# [Work instructions]
Return only how many lines in the data include the string "Hibernate".

*** Exercise materials ***

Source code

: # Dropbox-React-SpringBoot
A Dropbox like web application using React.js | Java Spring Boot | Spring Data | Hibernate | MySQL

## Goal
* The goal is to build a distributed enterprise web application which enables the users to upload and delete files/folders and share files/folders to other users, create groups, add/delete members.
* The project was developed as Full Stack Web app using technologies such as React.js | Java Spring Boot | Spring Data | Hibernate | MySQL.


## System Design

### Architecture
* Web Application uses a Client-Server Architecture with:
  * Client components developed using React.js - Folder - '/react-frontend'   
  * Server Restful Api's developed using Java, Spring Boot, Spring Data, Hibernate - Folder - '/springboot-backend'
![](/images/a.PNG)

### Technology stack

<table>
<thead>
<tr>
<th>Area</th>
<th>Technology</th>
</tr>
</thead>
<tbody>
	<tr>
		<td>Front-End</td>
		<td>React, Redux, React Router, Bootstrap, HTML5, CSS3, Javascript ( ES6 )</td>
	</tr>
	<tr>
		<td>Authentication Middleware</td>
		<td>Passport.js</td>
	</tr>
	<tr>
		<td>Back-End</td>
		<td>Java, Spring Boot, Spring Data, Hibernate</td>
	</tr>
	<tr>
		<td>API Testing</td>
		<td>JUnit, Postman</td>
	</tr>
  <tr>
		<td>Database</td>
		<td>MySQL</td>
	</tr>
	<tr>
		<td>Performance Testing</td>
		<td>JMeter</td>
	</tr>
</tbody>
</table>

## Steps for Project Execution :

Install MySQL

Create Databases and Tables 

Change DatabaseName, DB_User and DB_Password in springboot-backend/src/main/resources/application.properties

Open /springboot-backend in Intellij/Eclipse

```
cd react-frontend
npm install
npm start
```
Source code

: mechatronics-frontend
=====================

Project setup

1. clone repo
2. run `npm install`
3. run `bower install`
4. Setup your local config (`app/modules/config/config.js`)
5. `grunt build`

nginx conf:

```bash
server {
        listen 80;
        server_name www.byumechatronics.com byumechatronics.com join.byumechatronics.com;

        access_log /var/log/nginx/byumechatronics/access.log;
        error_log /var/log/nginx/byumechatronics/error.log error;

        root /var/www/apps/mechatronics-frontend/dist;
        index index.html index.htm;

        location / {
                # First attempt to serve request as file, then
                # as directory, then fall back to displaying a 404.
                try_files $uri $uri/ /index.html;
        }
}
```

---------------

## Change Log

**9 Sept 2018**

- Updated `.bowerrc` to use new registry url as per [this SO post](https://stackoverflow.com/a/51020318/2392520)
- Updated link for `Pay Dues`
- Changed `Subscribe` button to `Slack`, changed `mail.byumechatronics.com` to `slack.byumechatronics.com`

*** End of Exercise materials ***

# [Task response]
4